Así, en el Catecismo Mayor de San Pío X nos enseñaban:

408.- ¿Qué es sociedad civil? - Sociedad civil es la unión de muchas familias dependientes de la autoridad de una cabeza para ayudarse unas a otras a conseguir el mutuo perfeccionamiento y el bienestar temporal.

409.- ¿De dónde le viene a la sociedad civil la autoridad por que es gobernada? - La autoridad por que es gobernada la sociedad civil viene de Dios, que quiere se constituya ésta para el bien común.

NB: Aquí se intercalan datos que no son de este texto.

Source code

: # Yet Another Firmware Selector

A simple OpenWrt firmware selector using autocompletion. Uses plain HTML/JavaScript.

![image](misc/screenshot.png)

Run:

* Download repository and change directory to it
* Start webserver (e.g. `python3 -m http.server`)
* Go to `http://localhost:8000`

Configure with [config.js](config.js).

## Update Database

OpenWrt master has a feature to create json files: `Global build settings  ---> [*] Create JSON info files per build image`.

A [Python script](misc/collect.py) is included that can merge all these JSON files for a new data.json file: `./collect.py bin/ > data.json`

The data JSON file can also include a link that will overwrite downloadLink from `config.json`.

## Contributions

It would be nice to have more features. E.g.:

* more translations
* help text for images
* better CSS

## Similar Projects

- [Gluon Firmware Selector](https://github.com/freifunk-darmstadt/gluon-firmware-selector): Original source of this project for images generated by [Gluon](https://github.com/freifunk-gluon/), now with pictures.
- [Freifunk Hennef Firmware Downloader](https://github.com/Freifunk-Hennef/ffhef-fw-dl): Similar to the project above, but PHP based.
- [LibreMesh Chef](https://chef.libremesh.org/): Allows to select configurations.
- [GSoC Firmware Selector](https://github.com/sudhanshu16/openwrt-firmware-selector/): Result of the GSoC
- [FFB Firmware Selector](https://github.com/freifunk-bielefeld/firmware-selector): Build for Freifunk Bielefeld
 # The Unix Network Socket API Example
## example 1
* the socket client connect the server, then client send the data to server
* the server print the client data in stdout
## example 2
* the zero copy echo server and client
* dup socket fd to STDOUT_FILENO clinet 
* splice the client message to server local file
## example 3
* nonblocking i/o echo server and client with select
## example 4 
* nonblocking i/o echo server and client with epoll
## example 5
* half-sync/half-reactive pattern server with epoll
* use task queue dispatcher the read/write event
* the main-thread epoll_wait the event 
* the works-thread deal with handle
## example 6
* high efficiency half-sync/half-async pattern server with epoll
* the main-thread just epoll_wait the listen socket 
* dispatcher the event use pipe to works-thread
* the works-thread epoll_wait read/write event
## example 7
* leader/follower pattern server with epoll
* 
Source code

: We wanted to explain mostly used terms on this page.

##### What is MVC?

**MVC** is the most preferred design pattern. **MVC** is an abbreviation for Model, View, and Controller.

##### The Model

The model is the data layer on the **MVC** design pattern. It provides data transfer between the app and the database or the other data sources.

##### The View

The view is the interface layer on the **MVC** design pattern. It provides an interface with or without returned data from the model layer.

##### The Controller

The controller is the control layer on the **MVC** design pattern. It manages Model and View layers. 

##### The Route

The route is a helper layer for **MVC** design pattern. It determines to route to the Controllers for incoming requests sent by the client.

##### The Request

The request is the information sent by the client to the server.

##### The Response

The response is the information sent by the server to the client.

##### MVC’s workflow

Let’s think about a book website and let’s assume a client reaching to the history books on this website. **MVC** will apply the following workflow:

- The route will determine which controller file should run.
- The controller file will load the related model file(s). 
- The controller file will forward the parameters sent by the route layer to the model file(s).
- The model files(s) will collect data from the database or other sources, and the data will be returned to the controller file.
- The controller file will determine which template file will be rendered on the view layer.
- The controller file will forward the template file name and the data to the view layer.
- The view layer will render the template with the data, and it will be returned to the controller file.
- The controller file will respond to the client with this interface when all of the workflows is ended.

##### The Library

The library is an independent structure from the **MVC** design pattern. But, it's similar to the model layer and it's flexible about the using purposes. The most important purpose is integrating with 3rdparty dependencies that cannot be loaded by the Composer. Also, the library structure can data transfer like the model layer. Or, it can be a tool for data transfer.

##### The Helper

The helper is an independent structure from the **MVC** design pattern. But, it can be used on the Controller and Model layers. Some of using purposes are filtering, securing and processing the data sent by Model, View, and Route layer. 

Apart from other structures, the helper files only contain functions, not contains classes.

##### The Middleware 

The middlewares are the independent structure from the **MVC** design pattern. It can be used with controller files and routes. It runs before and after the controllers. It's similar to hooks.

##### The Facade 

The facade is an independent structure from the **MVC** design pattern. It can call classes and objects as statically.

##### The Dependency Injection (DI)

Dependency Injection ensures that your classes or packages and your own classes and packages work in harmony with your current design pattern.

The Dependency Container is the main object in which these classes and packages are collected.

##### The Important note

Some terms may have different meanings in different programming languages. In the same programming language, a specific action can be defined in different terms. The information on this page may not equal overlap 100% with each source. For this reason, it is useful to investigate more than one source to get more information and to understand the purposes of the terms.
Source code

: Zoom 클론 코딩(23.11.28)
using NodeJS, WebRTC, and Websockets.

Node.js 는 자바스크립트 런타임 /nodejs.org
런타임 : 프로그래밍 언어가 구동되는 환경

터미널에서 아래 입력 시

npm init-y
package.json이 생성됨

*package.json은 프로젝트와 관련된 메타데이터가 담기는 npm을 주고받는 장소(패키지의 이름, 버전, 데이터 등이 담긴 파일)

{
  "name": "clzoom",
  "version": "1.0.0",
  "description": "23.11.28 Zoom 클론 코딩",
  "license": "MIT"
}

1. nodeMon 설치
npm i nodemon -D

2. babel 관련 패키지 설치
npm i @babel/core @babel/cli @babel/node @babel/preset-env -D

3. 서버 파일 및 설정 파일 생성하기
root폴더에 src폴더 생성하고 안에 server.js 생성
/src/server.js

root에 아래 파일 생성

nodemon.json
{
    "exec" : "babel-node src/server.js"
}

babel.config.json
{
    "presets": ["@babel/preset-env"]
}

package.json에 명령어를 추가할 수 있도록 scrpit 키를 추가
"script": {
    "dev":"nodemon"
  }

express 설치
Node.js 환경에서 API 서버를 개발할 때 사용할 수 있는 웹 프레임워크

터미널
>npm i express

410.- ¿Hay obligación de respetar y obedecer a la autoridad que gobierna la sociedad civil? - Si, señor; todos los que pertenecen a la sociedad civil tienen obligación de respetar y obedecer a la autoridad, porque viene de Dios y porque así lo exige el bien común.

411.- ¿Se han de respetar todas las leyes que imponga la autoridad civil? - Se han de respetar todas las leyes que la autoridad civil impone, con tal que no sean contrarias a la ley de Dios, según el mandato y ejemplo de Nuestro Señor Jesucristo.

412.- Fuera del respeto y obediencia a las leyes impuestas por la autoridad, ¿qué otros deberes tienen los que forman parte de la sociedad civil? - Los que forman parte de la sociedad civil, fuera de la obligación de respetar y obedecer las leyes, tienen el deber de vivir concordes y de procurar, según sus medios, que la sociedad sea virtuosa, pacífica, ordenada y próspera para el común provecho.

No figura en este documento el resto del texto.